WHAT IS REQUIRED »
Could you retype the entries below exactly, omitting every picture?

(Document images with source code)

= = = = =

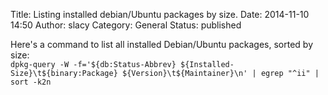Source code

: Title: Listing installed debian/Ubuntu packages by size.
Date: 2014-11-10 14:50
Author: slacy
Category: General
Status: published

Here's a command to list all installed Debian/Ubuntu packages, sorted by
size:  
`dpkg-query -W -f='${db:Status-Abbrev} ${Installed-Size}\t${binary:Package} ${Version}\t${Maintainer}\n' | egrep "^ii" | sort -k2n`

= = = = =

FINISHED EXERCISE »
Source code

: Title: Listing installed debian/Ubuntu packages by size.
Date: 2014-11-10 14:50
Author: slacy
Category: General
Status: published

Here's a command to list all installed Debian/Ubuntu packages, sorted by
size:  
`dpkg-query -W -f='${db:Status-Abbrev} ${Installed-Size}\t${binary:Package} ${Version}\t${Maintainer}\n' | egrep "^ii" | sort -k2n`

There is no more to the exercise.